-------- THE INPUT --------
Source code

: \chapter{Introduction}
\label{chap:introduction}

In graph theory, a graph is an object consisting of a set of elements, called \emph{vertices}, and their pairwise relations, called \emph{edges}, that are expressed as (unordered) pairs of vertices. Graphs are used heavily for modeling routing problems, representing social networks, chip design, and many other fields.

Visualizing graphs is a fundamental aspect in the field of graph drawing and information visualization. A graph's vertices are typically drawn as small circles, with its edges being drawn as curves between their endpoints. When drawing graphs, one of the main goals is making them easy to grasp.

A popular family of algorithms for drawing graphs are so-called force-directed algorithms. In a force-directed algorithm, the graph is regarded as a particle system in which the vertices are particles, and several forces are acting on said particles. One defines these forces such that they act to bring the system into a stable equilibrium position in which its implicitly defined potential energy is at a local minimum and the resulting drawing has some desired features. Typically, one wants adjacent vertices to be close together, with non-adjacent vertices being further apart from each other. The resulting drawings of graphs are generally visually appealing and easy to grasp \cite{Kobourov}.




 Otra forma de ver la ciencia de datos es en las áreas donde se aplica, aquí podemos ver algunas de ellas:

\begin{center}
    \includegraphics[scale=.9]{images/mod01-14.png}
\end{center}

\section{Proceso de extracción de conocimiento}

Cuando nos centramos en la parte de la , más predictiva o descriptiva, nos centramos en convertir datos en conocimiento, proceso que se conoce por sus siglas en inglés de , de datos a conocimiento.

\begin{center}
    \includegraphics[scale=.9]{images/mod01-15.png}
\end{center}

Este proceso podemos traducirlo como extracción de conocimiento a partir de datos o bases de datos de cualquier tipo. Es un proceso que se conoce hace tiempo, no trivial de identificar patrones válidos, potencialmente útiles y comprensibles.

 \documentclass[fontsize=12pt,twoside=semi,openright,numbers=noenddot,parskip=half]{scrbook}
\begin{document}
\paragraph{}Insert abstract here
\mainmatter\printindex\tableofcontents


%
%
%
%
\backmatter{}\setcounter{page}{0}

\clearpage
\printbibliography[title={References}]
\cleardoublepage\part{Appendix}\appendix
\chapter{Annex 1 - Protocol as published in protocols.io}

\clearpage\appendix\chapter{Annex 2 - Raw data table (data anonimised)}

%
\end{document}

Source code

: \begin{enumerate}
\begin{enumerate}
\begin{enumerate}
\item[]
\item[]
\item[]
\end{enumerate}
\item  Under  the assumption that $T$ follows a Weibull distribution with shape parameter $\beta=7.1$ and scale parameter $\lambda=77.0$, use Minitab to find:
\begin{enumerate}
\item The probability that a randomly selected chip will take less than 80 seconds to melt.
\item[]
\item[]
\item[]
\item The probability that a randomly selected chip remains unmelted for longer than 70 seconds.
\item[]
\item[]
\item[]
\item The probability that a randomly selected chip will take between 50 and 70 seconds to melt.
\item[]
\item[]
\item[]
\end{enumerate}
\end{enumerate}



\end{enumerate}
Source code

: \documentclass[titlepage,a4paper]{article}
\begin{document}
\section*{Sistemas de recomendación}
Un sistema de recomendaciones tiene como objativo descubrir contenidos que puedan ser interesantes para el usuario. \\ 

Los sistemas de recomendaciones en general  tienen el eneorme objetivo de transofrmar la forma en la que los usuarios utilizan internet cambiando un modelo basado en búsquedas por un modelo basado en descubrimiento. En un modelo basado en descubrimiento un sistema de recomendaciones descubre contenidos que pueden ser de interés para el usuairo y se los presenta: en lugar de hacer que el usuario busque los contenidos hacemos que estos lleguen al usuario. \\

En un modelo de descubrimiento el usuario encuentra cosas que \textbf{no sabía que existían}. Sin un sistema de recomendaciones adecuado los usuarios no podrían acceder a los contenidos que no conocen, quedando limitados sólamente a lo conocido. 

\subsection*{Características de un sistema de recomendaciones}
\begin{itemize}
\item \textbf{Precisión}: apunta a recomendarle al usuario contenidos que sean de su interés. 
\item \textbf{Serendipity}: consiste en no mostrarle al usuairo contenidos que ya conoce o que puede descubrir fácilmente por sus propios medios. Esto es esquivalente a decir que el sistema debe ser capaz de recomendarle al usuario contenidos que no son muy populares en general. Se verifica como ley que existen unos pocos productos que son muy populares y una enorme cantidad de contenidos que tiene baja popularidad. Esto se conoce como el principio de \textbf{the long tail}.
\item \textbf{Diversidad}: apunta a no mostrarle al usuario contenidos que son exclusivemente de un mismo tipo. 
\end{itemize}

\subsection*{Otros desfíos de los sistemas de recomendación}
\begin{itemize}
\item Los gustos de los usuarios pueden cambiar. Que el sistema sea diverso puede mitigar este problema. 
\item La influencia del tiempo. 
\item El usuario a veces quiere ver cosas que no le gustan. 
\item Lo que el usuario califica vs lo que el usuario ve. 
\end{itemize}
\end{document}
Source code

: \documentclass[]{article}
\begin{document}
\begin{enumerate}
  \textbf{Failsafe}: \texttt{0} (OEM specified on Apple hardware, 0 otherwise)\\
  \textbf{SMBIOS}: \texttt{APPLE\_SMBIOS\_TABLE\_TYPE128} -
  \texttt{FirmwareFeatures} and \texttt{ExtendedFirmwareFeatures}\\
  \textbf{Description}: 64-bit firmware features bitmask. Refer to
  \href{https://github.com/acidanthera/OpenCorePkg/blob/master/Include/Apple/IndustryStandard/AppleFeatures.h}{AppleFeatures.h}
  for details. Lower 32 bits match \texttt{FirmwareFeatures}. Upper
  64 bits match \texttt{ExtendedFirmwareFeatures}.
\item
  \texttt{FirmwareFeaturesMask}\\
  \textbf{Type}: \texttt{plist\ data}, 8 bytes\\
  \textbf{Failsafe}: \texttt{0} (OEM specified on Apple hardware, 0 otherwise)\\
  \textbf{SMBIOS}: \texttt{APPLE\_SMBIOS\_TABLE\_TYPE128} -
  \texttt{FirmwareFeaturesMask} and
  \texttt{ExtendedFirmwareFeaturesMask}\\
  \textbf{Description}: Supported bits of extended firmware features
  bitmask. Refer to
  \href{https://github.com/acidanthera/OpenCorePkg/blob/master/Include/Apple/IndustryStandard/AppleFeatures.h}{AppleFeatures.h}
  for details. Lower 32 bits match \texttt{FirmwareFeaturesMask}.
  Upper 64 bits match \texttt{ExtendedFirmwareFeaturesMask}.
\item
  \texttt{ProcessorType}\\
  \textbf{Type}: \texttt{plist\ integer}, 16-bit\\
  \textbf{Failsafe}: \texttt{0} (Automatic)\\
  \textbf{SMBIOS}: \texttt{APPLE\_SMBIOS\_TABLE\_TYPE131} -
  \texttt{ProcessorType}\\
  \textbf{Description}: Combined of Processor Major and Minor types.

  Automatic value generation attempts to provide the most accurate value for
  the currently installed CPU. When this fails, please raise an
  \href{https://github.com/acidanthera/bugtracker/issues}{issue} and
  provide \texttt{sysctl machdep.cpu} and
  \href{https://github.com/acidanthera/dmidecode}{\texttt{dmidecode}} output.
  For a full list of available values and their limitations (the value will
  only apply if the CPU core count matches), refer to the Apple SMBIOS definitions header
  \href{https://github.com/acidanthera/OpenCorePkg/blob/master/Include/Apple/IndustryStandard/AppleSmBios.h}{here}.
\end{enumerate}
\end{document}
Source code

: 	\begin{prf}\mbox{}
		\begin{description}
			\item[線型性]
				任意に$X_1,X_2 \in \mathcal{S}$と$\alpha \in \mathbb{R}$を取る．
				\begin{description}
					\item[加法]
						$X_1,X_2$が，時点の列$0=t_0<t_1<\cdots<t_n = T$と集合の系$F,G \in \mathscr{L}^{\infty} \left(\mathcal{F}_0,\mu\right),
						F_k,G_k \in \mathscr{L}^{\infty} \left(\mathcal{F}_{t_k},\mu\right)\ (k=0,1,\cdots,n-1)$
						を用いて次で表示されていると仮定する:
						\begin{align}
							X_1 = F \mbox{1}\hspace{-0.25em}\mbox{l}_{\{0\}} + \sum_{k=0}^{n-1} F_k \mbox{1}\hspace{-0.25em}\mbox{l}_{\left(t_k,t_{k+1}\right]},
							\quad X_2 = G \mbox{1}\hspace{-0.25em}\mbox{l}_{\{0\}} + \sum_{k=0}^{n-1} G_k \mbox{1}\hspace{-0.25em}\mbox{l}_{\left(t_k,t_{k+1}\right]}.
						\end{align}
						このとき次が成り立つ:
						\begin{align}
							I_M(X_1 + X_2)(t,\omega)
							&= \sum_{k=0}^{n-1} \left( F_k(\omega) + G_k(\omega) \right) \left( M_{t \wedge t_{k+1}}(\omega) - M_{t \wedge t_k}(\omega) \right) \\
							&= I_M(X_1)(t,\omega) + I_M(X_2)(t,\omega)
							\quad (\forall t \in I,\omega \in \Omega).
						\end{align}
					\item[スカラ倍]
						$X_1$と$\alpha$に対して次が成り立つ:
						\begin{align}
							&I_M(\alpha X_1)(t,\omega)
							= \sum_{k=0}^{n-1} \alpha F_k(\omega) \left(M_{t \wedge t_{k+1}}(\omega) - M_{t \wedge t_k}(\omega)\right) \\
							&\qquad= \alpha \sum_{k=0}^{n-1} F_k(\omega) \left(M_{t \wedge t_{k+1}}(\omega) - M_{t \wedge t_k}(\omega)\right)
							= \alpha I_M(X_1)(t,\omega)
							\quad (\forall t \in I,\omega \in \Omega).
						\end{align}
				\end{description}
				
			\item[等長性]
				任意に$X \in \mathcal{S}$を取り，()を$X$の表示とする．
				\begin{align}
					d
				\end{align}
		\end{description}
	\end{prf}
--------
# [TASK GOAL]
The answer must hold exactly the lines of the entries above, from the first line through the line that contains "Visualizing graphs is", and no others.

# [ANSWER AREA]
Source code

: \chapter{Introduction}
\label{chap:introduction}

In graph theory, a graph is an object consisting of a set of elements, called \emph{vertices}, and their pairwise relations, called \emph{edges}, that are expressed as (unordered) pairs of vertices. Graphs are used heavily for modeling routing problems, representing social networks, chip design, and many other fields.

Visualizing graphs is a fundamental aspect in the field of graph drawing and information visualization. A graph's vertices are typically drawn as small circles, with its edges being drawn as curves between their endpoints. When drawing graphs, one of the main goals is making them easy to grasp.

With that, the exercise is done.